Image care of the East London History Society (used with permission)

The place-name Blithehale or Blythenhale, the earliest form of Bethnal Green, is derived from the Anglo-Saxon ‘healh’ (angle, nook, or corner’) and blithe (‘happy, blithe’), or from a personal name Blith.  Over time, the name became Bethan Hall Green, which, because of local pronunciation as Beth’n ‘all Green, had by the 19th century changed to Bethnal Green.
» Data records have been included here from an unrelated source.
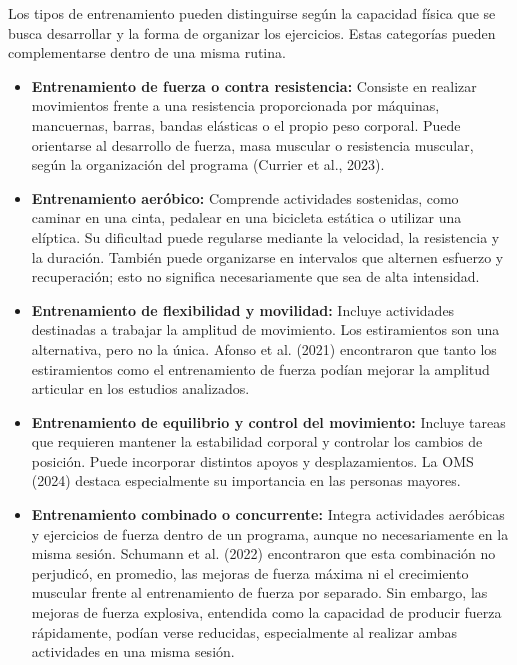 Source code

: Los tipos de entrenamiento pueden distinguirse según la capacidad física que se
busca desarrollar y la forma de organizar los ejercicios. Estas categorías
pueden complementarse dentro de una misma rutina.

\begin{itemize}
    \item \textbf{Entrenamiento de fuerza o contra resistencia:}
    Consiste en realizar movimientos frente a una resistencia proporcionada por
    máquinas, mancuernas, barras, bandas elásticas o el propio peso corporal.
    Puede orientarse al desarrollo de fuerza, masa muscular o resistencia
    muscular, según la organización del programa (Currier et al., 2023).

    \item \textbf{Entrenamiento aeróbico:}
    Comprende actividades sostenidas, como caminar en una cinta, pedalear en
    una bicicleta estática o utilizar una elíptica. Su dificultad puede
    regularse mediante la velocidad, la resistencia y la duración. También
    puede organizarse en intervalos que alternen esfuerzo y recuperación; esto
    no significa necesariamente que sea de alta intensidad.

    \item \textbf{Entrenamiento de flexibilidad y movilidad:}
    Incluye actividades destinadas a trabajar la amplitud de movimiento. Los
    estiramientos son una alternativa, pero no la única. Afonso et al. (2021)
    encontraron que tanto los estiramientos como el entrenamiento de fuerza
    podían mejorar la amplitud articular en los estudios analizados.

    \item \textbf{Entrenamiento de equilibrio y control del movimiento:}
    Incluye tareas que requieren mantener la estabilidad corporal y controlar
    los cambios de posición. Puede incorporar distintos apoyos y
    desplazamientos. La OMS (2024) destaca especialmente su importancia en las
    personas mayores.

    \item \textbf{Entrenamiento combinado o concurrente:}
    Integra actividades aeróbicas y ejercicios de fuerza dentro de un programa,
    aunque no necesariamente en la misma sesión. Schumann et al. (2022)
    encontraron que esta combinación no perjudicó, en promedio, las mejoras de
    fuerza máxima ni el crecimiento muscular frente al entrenamiento de fuerza
    por separado. Sin embargo, las mejoras de fuerza explosiva, entendida como
    la capacidad de producir fuerza rápidamente, podían verse reducidas,
    especialmente al realizar ambas actividades en una misma sesión.
\end{itemize}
The ‘traditional street market’ in Bethnal Green flourished during the 18th Century.  In 1833, the Bethnal Green Road Market was chiefly for fruit and vegetables, with the Costermonger replacing the weaver as the quintessential figure of Bethnal Green.  By 1901, there were 136 stalls on Bethnal Green Road, open 7 days a week

Licenses were issued for 222 stalls in 1930-1, for Bethnal Green Road.  By 1959 stalls were choking the streets and the council attempted to relocate Bethnal Green Road Market, with little success. By 1986 there had been many shop closures but district shopping centres remained in Bethnal Green Road and weekday markets, mostly for food, remained.

The street market is now recognised as a major local shopping area and an important social meeting place for the community. The market is sells a wide range of items from clothes to fruit and vegetables and is open 7 days a week.